EXERCISE DETAILS: From the entries below, copy every line holding the word "self".

━━━━━ INPUT FOR THIS TASK

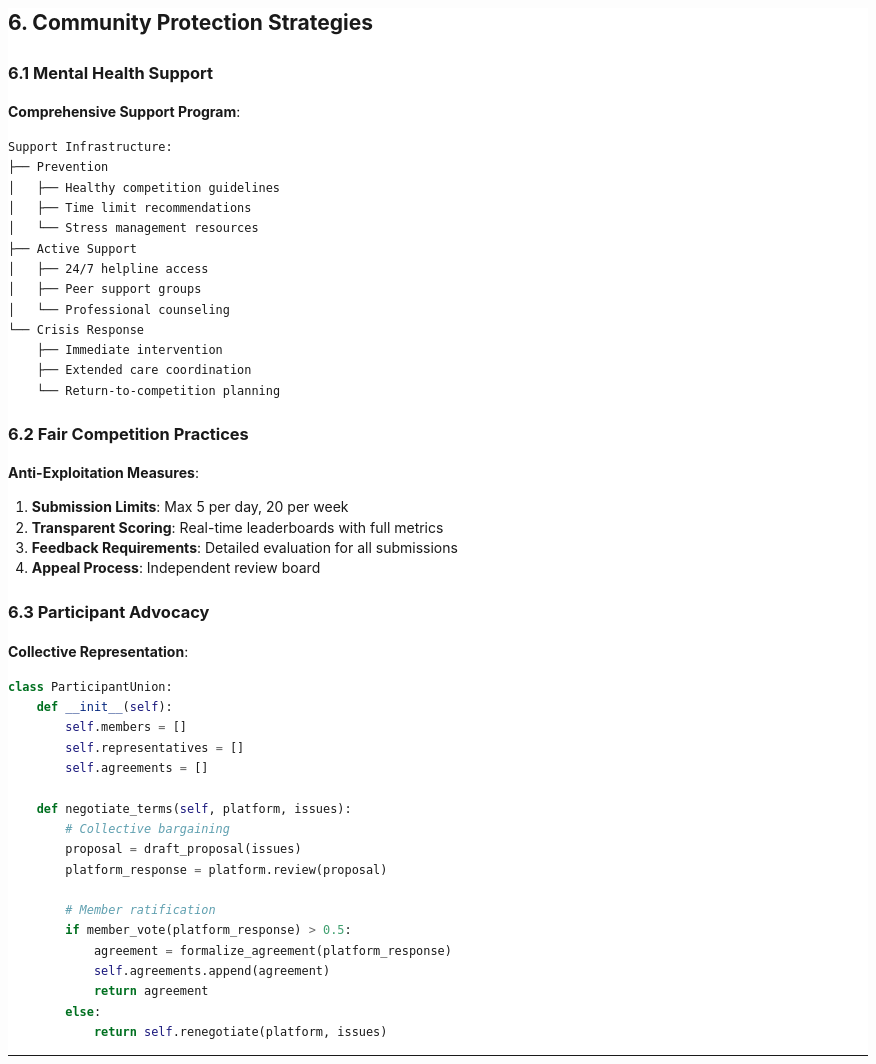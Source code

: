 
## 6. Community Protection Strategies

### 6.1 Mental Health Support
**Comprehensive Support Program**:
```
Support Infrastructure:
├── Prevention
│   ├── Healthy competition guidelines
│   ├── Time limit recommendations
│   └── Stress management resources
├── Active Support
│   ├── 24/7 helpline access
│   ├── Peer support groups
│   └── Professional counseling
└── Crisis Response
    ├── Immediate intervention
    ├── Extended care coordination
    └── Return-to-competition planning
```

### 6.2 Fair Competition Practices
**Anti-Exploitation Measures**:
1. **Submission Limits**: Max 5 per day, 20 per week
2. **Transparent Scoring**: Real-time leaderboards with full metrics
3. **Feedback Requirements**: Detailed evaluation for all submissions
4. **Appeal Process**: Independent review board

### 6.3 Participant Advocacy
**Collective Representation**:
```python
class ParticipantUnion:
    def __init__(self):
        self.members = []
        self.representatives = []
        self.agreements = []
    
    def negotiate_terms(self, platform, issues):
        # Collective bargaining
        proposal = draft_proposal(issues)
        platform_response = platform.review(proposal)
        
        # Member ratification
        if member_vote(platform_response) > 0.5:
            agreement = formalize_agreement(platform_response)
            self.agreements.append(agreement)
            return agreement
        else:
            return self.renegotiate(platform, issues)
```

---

━━━━━━━━━━

WRITTEN SOLUTION:
    def __init__(self):
        self.members = []
        self.representatives = []
        self.agreements = []
    def negotiate_terms(self, platform, issues):
            self.agreements.append(agreement)
            return self.renegotiate(platform, issues)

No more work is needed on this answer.